**Task statement:**
Filter these records by the string "levels", copying each line that holds it.

**Dataset extract:**
== Segment start ==
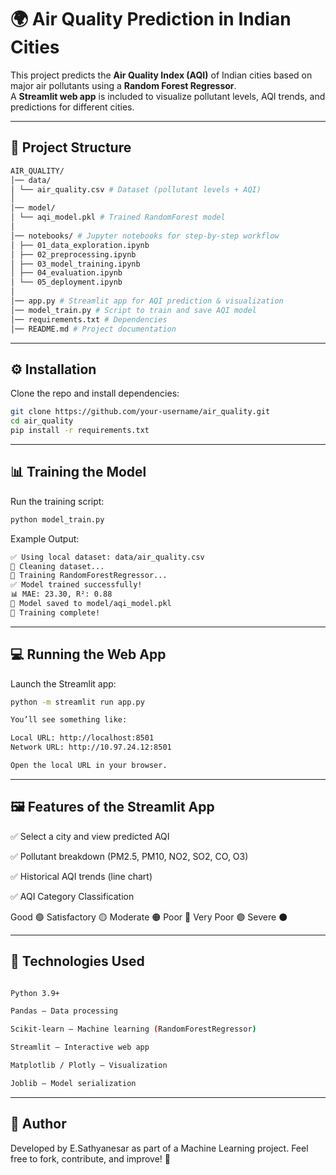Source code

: # 🌍 Air Quality Prediction in Indian Cities

This project predicts the **Air Quality Index (AQI)** of Indian cities based on major air pollutants using a **Random Forest Regressor**.  
A **Streamlit web app** is included to visualize pollutant levels, AQI trends, and predictions for different cities.

---

## 📂 Project Structure
```bash
AIR_QUALITY/
│── data/
│ └── air_quality.csv # Dataset (pollutant levels + AQI)
│
│── model/
│ └── aqi_model.pkl # Trained RandomForest model
│
│── notebooks/ # Jupyter notebooks for step-by-step workflow
│ ├── 01_data_exploration.ipynb
│ ├── 02_preprocessing.ipynb
│ ├── 03_model_training.ipynb
│ ├── 04_evaluation.ipynb
│ └── 05_deployment.ipynb
│
│── app.py # Streamlit app for AQI prediction & visualization
│── model_train.py # Script to train and save AQI model
│── requirements.txt # Dependencies
│── README.md # Project documentation
```
---

## ⚙️ Installation

Clone the repo and install dependencies:

```bash
git clone https://github.com/your-username/air_quality.git
cd air_quality
pip install -r requirements.txt
```
---

## 📊 Training the Model

Run the training script:
```bash
python model_train.py
```

Example Output:
```bash
✅ Using local dataset: data/air_quality.csv
🔧 Cleaning dataset...
🚀 Training RandomForestRegressor...
✅ Model trained successfully!
📊 MAE: 23.30, R²: 0.88
💾 Model saved to model/aqi_model.pkl
🎉 Training complete!
```
---

## 💻 Running the Web App

Launch the Streamlit app:
```bash
python -m streamlit run app.py

You’ll see something like:

Local URL: http://localhost:8501
Network URL: http://10.97.24.12:8501

Open the local URL in your browser.
```

---

## 🖼️ Features of the Streamlit App

✅ Select a city and view predicted AQI

✅ Pollutant breakdown (PM2.5, PM10, NO2, SO2, CO, O3)

✅ Historical AQI trends (line chart)

✅ AQI Category Classification

Good 🟢
Satisfactory 🟡
Moderate 🟠
Poor 🔴
Very Poor 🟣
Severe ⚫

---

## 🧪 Technologies Used
```bash

Python 3.9+

Pandas – Data processing

Scikit-learn – Machine learning (RandomForestRegressor)

Streamlit – Interactive web app

Matplotlib / Plotly – Visualization

Joblib – Model serialization
```
---
## 🙌 Author

Developed by E.Sathyanesar as part of a Machine Learning project.
Feel free to fork, contribute, and improve! 🚀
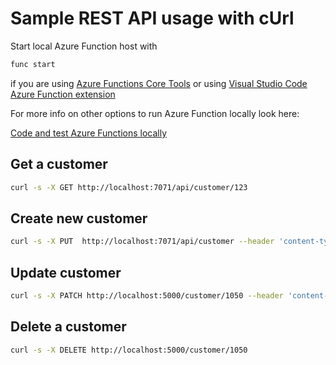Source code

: # Sample REST API usage with cUrl

Start local Azure Function host with

```bash
func start
```

if you are using [Azure Functions Core Tools](https://www.npmjs.com/package/azure-functions-core-tools) or using [Visual Studio Code Azure Function extension](https://marketplace.visualstudio.com/items?itemName=ms-azuretools.vscode-azurefunctions )

For more info on other options to run Azure Function locally look here:

[Code and test Azure Functions locally](https://docs.microsoft.com/en-us/azure/azure-functions/functions-develop-local)

## Get a customer

```bash
curl -s -X GET http://localhost:7071/api/customer/123
```

## Create new customer

```bash
curl -s -X PUT  http://localhost:7071/api/customer --header 'content-type: application/json' --data '{"CustomerName": "John Doe", "PhoneNumber": "123-234-5678", "FaxNumber": "123-234-5678", "WebsiteURL": "http://www.something.com", "Delivery": { "AddressLine1": "One Microsoft Way", "PostalCode": 98052 }}'
```

## Update customer

```bash
curl -s -X PATCH http://localhost:5000/customer/1050 --header 'content-type: application/json' --data '{"CustomerName": "Jane Dean", "PhoneNumber": "231-778-5678" }'
```

## Delete a customer

```bash
curl -s -X DELETE http://localhost:5000/customer/1050
```
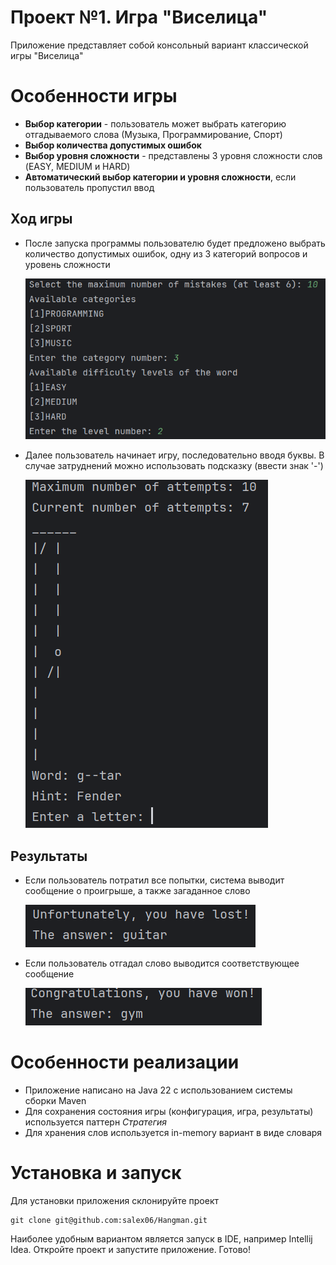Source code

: # Проект №1. Игра "Виселица"

Приложение представляет собой консольный вариант классической игры "Виселица"

# Особенности игры
 - **Выбор категории** - пользователь может выбрать категорию отгадываемого слова (Музыка, Программирование, Спорт)
 - **Выбор количества допустимых ошибок**
 - **Выбор уровня сложности** - представлены 3 уровня сложности слов (EASY, MEDIUM и HARD)
 - **Автоматический выбор категории и уровня сложности**, если пользователь пропустил ввод

## Ход игры
 - После запуска программы пользователю будет предложено выбрать количество
    допустимых ошибок, одну из 3 категорий вопросов и уровень сложности

    ![Пример конфигурации](ConfigExample.png)
 - Далее пользователь начинает игру, последовательно вводя буквы. 
    В случае затруднений можно использовать подсказку (ввести знак '-')
    
    ![Пример игры](GameExample.png)

## Результаты 
 - Если пользователь потратил все попытки, система выводит
    сообщение о проигрыше, а также загаданное слово
    
    ![Проигрыш](GameOver.png)
 - Если пользователь отгадал слово выводится соответствующее сообщение
    
    ![Победа](Win.png)

# Особенности реализации
 - Приложение написано на Java 22 с использованием системы сборки Maven
 - Для сохранения состояния игры (конфигурация, игра, результаты) используется паттерн *Стратегия*
 - Для хранения слов используется in-memory вариант в виде словаря

# Установка и запуск
Для установки приложения склонируйте проект
```shell
git clone git@github.com:salex06/Hangman.git
```
Наиболее удобным вариантом является запуск в IDE, например Intellij Idea.
Откройте проект и запустите приложение. Готово!
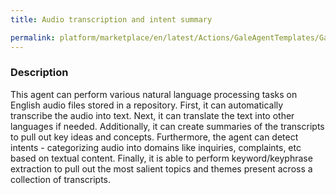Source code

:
 ```yaml
---
title: Audio transcription and intent summary

permalink: platform/marketplace/en/latest/Actions/GaleAgentTemplates/GaleTL_001
---
```

### Description

This agent can perform various natural language processing tasks on English audio files stored in a repository. First, it can automatically transcribe the audio into text. Next, it can translate the text into other languages if needed. Additionally, it can create summaries of the transcripts to pull out key ideas and concepts. Furthermore, the agent can detect intents - categorizing audio into domains like inquiries, complaints, etc based on textual content. Finally, it is able to perform keyword/keyphrase extraction to pull out the most salient topics and themes present across a collection of transcripts.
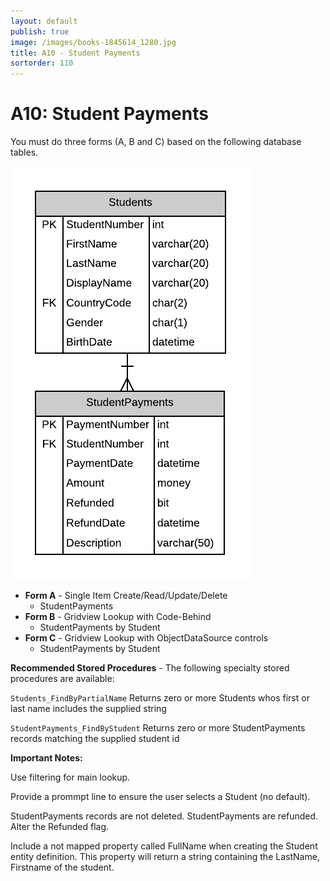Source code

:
 ```yaml
---
layout: default
publish: true
image: /images/books-1845614_1280.jpg
title: A10 - Student Payments
sortorder: 110
---
```

# A10: Student Payments

You must do three forms (A, B and C) based on the following database tables.

![](A10.png)

- **Form A** - Single Item Create/Read/Update/Delete
  - StudentPayments
- **Form B** - Gridview Lookup with Code-Behind
  - StudentPayments by Student
- **Form C** - Gridview Lookup with ObjectDataSource controls
  - StudentPayments by Student

**Recommended Stored Procedures** - The following specialty stored procedures are available:

`Students_FindByPartialName` Returns zero or more Students whos first or last name includes the supplied string

`StudentPayments_FindByStudent` Returns zero or more StudentPayments records matching the supplied student id

**Important Notes:** 

Use filtering for main lookup.

Provide a prommpt line to ensure the user selects a Student (no default).

StudentPayments records are not deleted. StudentPayments are refunded. Alter the Refunded flag.

Include a not mapped property called FullName when creating the Student entity definition. This property will return a string containing the LastName, Firstname of the student.
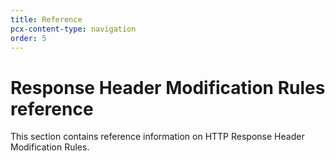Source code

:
 ```yaml
---
title: Reference
pcx-content-type: navigation
order: 5
---
```


# Response Header Modification Rules reference

This section contains reference information on HTTP Response Header Modification Rules.

<DirectoryListing path="/transform/response-header-modification/reference" />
== Segment end ==
**Output of the task:**
A **Streamlit web app** is included to visualize pollutant levels, AQI trends, and predictions for different cities.
│ └── air_quality.csv # Dataset (pollutant levels + AQI)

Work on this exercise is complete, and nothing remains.